President Bush, asked if he thought the investigation into Rich’s pardon should continue, burbled that it was “time to move on.” The Republicans are as wary of opening this can of worms as any die-hard Clintonista. The recent House hearings conducted by Dan Burton completely ignored the Israeli angle, while the Senate hearings made it clear, as Salon noted, that Clinton and Rich have reason to be optimistic: Bush’s opposition put a definite damper on the proceedings. The continuing cover-up of the Marc Rich outrage, as Arianna Huffington points out, is a bipartisan affair. While much is made of Jack Quinn, the supposed Svengali who hypnotized Clinton into pardoning his client against the advice of the White House legal staff, little is said about Lewis “Scooter” Libby, also one of Rich’s legal hired hands, who recruited Quinn to Rich’s cause – and then segued into position as Dick Cheney’s chief of staff. Then there’s David Bossie, Rep. Dan Burton’s chief investigator and a veteran of the impeachment hearings, who was hired by Quinn to brief him for his appearance before a House investigating committee this week – one that just happened to be chaired by Rep. Burton. What a coincidence!

MARC RICH: TREASON IS THE REASON

Posted by: b | Dec 13 2004 21:30 utc | 4

I’m with y’all. It will be interesting to see whether and how this develops.

Posted by: ralphbon | Dec 13 2004 22:50 utc | 5

(I previewed this and the formatting was funky. Apologies in advance.)
Hi, I haven’t been around much anymore, but I wanted to draw your attention to the nominations for the Koufax Awards for the best left-wing blogging.
Ok, confession time. The Koufax brought me–and perhaps a swarm of people–to the Whiskey Bar in the first place. Maybe his award was a bad thing for Billmon, the beginning of the end, but I’m inclined to think that writing as meteoric as Billmon’s was was bound to meet its limiting point.
Still, Billmon was doing incredible work this year, work that deserves to get recognized. I’ve nominated his “Wild Blue Yonder” post on economic trends for the “Best Post” category, but that choice was based on a briefish scan of the archives. So much was good, so if you guys and gals can come up with more, specific examples of what deserves rewards in Billmon’s oeuvre, please go to the nomination site and remind the forgetful bloggers of what we’re missing.
Maybe an award will bring him back. I doubt for long, though.

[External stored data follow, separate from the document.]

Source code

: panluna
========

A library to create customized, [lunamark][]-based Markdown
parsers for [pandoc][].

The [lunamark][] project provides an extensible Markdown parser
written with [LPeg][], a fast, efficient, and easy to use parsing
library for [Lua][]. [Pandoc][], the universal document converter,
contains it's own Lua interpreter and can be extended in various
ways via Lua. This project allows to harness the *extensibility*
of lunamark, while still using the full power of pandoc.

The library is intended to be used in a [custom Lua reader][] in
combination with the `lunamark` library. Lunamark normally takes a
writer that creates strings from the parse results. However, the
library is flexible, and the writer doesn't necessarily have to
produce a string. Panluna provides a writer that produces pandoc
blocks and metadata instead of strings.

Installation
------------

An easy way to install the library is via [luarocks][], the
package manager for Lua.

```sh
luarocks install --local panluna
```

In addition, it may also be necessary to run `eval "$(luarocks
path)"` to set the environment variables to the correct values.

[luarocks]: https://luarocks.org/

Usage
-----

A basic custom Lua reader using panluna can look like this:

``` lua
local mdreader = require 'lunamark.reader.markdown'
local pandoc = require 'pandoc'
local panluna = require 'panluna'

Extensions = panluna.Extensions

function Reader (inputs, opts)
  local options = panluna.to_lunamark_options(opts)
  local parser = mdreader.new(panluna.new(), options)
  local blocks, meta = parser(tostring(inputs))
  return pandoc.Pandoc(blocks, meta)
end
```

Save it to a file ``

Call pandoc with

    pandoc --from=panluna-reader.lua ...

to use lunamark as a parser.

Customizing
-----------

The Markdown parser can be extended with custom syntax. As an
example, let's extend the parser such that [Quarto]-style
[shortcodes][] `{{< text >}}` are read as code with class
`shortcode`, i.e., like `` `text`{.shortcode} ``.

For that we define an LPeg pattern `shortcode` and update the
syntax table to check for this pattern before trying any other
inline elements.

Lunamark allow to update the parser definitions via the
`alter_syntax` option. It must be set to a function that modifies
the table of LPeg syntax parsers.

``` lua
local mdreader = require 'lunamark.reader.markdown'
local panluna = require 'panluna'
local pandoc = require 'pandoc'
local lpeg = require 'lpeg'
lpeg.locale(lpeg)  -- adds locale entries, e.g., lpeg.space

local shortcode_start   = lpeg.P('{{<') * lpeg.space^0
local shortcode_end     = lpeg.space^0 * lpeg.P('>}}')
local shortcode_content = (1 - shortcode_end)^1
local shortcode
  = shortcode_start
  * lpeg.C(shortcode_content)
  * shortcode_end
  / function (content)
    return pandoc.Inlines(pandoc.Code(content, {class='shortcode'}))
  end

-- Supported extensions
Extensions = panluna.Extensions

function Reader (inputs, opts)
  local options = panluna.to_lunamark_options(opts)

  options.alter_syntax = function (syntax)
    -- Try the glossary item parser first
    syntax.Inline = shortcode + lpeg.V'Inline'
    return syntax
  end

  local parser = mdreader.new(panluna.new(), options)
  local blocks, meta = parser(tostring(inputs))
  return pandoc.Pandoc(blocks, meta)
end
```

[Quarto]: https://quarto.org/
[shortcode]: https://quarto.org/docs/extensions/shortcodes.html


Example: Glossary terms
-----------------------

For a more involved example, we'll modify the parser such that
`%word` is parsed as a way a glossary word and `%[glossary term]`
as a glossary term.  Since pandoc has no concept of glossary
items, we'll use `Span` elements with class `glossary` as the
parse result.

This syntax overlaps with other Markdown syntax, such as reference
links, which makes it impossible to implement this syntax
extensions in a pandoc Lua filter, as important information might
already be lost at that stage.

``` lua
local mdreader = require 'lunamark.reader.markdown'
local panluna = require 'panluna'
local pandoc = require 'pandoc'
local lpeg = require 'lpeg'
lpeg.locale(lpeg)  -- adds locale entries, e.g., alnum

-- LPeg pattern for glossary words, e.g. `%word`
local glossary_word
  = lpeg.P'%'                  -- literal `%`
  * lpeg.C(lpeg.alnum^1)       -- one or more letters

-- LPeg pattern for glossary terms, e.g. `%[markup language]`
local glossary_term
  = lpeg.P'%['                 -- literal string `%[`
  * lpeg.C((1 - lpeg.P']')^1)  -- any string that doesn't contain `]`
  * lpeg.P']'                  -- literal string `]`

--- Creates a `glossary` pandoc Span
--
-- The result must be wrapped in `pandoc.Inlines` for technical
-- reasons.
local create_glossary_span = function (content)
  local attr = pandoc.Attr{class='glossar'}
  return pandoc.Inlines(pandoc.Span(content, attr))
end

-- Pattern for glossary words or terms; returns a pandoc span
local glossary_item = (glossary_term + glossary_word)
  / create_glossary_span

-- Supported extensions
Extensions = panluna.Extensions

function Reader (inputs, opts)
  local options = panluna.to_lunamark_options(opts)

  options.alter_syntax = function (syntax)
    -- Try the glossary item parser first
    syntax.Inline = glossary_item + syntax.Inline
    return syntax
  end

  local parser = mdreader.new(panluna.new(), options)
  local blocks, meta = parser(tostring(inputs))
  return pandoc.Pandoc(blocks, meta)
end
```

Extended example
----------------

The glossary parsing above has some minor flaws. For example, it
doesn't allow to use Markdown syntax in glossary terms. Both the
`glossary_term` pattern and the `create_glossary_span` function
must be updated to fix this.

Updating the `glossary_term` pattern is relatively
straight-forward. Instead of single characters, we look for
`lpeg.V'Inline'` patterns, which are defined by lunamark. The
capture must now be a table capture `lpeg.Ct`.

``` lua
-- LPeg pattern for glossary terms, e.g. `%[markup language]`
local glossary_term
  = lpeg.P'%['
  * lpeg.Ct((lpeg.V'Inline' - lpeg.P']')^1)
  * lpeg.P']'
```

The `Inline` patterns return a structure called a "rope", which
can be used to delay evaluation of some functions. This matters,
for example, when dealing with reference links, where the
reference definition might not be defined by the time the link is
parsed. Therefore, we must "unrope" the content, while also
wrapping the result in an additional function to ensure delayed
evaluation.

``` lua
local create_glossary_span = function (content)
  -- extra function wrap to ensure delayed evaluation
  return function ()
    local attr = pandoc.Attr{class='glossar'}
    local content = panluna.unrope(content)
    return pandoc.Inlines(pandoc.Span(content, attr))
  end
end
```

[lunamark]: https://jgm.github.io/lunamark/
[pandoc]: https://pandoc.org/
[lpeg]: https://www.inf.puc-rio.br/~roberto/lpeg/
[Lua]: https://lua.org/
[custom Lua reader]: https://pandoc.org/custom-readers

Posted by: Jackmormon | Dec 14 2004 3:31 utc | 6

Marc Rich is one of trail markers in the Bush-Clinton-Bush Connection that you don’t much read about unless you hit some of the so-called tin foil hat sites. 😉 But we’re not supposed to speak of the endemic corruption in many if not all of US executive branches since who know’s when. Nope. We’re not supposed to speak of such things ever.
😉

Posted by: Kate_Storm | Dec 14 2004 4:44 utc | 7

Kate, you can’t believe it is possible now to even get IN to the executive branch without all the proper (corrupt) connections. So you can blame the folks who are IN there, but I blame those who put them there. (Not talking about voters here either.)